Standing White Tara Thangka Art is handpainted by Master Thangka artist in Nepal. The female Buddha White Tara is one of the main longevity deities in the Tibetan Buddhist pantheon.
Her meditation practice can be done to prolong your life and to overcome illnesses and other life-threatening obstacles. You can also offer an image of White Tara to a baby to wish that this newly born may have a long life ahead.
White Tara is a representation of compassion, and she is pictured as having seven eyes to symbolize the compassionate mind’s watchfulness.
Gesture and Posture of White Tara
She has depicted seating in a lotus position with the soles of her feet pointing upward.
Her left-hand holds a beautiful blue lotus flower and her right hand is extended to her knee in the mudra of compassion.
She has seven eyes symbolizing her power to see human afflictions. The name Tara means “the one who saves” and she has the power to alleviate people from suffering.
Another power of White Tara is to generate energy for good health and longevity.
To present a newborn baby with a thangka painting of White Tara is considered to bring good fortune and wish a long life ahead.
Why Pray White Tara?
Pray to White Tara for protection, healing, and immortality. She gives healing to our wounds, either it is the unhappy mind or physically ill bodies.
Tara, like a mother to her son, is very similar to the sentient beings. She quickly fulfills our wishes and brings us happiness and long life, as well as help us grow wisdom.
One has the power to eliminate barriers to your life and to extend your life by taking refuge in Tara and by practicing meditation, visualization, and having confidence.
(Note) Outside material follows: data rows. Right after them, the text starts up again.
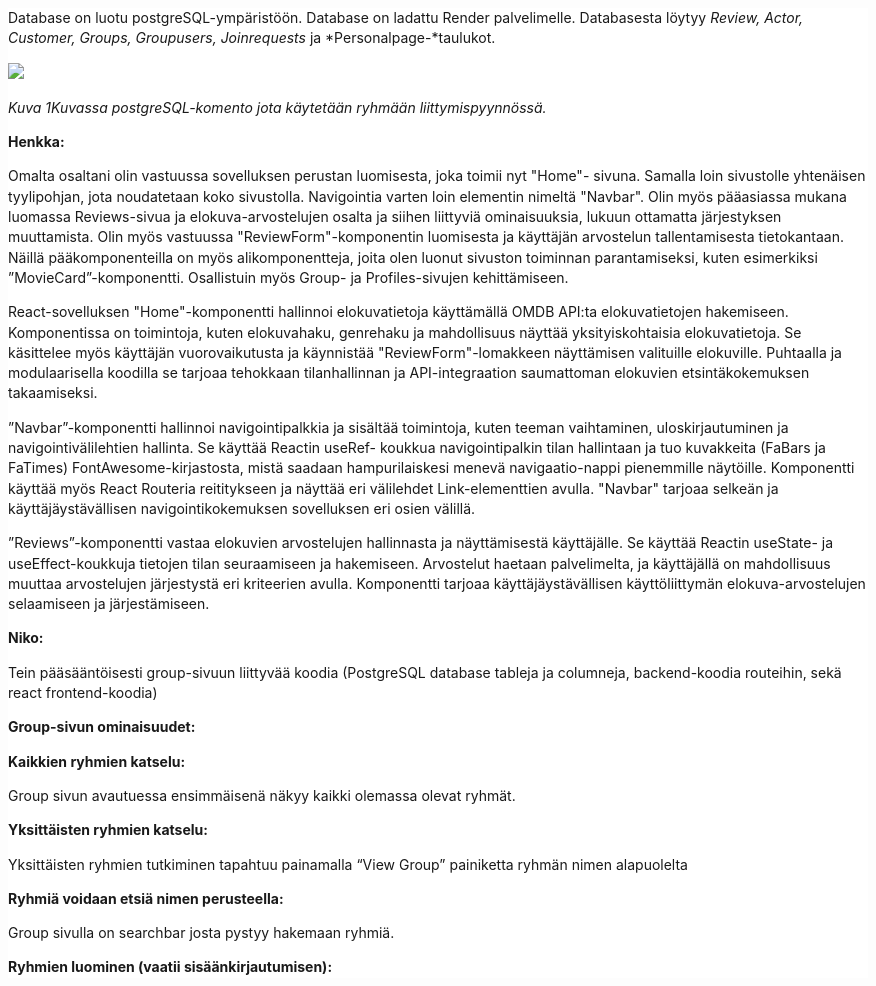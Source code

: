 Database on luotu postgreSQL-ympäristöön. Database on ladattu Render palvelimelle. Databasesta löytyy *Review, Actor, Customer, Groups, Groupusers, Joinrequests* ja *Personalpage-*taulukot.  

![](Aspose.Words.04291181-ef17-454d-be13-ccff95cecaaf.002.png)

*Kuva 1Kuvassa postgreSQL-komento jota käytetään ryhmään liittymispyynnössä.* 

**Henkka:** 

Omalta osaltani olin vastuussa sovelluksen perustan luomisesta, joka toimii nyt "Home"- sivuna. Samalla loin sivustolle yhtenäisen tyylipohjan, jota noudatetaan koko sivustolla. Navigointia varten loin elementin nimeltä "Navbar". Olin myös pääasiassa mukana luomassa Reviews-sivua ja elokuva-arvostelujen osalta ja siihen liittyviä ominaisuuksia, lukuun ottamatta järjestyksen muuttamista. Olin myös vastuussa "ReviewForm"-komponentin luomisesta ja käyttäjän arvostelun tallentamisesta tietokantaan. Näillä pääkomponenteilla on myös alikomponentteja, joita olen luonut sivuston toiminnan parantamiseksi, kuten esimerkiksi ”MovieCard”-komponentti. Osallistuin myös Group- ja Profiles-sivujen kehittämiseen. 

React-sovelluksen "Home"-komponentti hallinnoi elokuvatietoja käyttämällä OMDB API:ta elokuvatietojen hakemiseen. Komponentissa on toimintoja, kuten elokuvahaku, genrehaku ja mahdollisuus näyttää yksityiskohtaisia elokuvatietoja. Se käsittelee myös käyttäjän vuorovaikutusta ja käynnistää "ReviewForm"-lomakkeen näyttämisen valituille elokuville. Puhtaalla ja modulaarisella koodilla se tarjoaa tehokkaan tilanhallinnan ja API-integraation saumattoman elokuvien etsintäkokemuksen takaamiseksi. 

”Navbar”-komponentti hallinnoi navigointipalkkia ja sisältää toimintoja, kuten teeman vaihtaminen, uloskirjautuminen ja navigointivälilehtien hallinta. Se käyttää Reactin useRef- koukkua navigointipalkin tilan hallintaan ja tuo kuvakkeita (FaBars ja FaTimes) FontAwesome-kirjastosta, mistä saadaan hampurilaiskesi menevä navigaatio-nappi pienemmille näytöille. Komponentti käyttää myös React Routeria reititykseen ja näyttää eri välilehdet Link-elementtien avulla. "Navbar" tarjoaa selkeän ja käyttäjäystävällisen navigointikokemuksen sovelluksen eri osien välillä. 

”Reviews”-komponentti vastaa elokuvien arvostelujen hallinnasta ja näyttämisestä käyttäjälle. Se käyttää Reactin useState- ja useEffect-koukkuja tietojen tilan seuraamiseen ja hakemiseen. Arvostelut haetaan palvelimelta, ja käyttäjällä on mahdollisuus muuttaa arvostelujen järjestystä eri kriteerien avulla. Komponentti tarjoaa käyttäjäystävällisen käyttöliittymän elokuva-arvostelujen selaamiseen ja järjestämiseen.

**Niko:** 

Tein pääsääntöisesti group-sivuun liittyvää koodia (PostgreSQL database tableja ja columneja, backend-koodia routeihin, sekä react frontend-koodia) 

**Group-sivun ominaisuudet:** 

**Kaikkien ryhmien katselu:** 

Group sivun avautuessa ensimmäisenä näkyy kaikki olemassa olevat ryhmät. 

**Yksittäisten ryhmien katselu:** 

Yksittäisten ryhmien tutkiminen tapahtuu painamalla “View Group” painiketta ryhmän nimen alapuolelta 

**Ryhmiä voidaan etsiä nimen perusteella:** 

Group sivulla on searchbar josta pystyy hakemaan ryhmiä. 

**Ryhmien luominen (vaatii sisäänkirjautumisen):**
White Tara has 7 eyes, 3 in her face and 4 on her hand palms and foot soles.
The mantra of White Tara
Om Tare Tuttare Ture Mama Ayur Punye Jnana Pushtim Kuru Ye Soha
What is a thangka?
A thangka is a Tibetan painting that is traditionally used as a support for one’s meditation practice. The imagery depicted in Tibetan paintings provides a guide for the elaborate visualizations that one does in Tibetan Buddhist practice. In Tibetan homes and monasteries, thangkas are considered sacred objects and are often placed above shrines.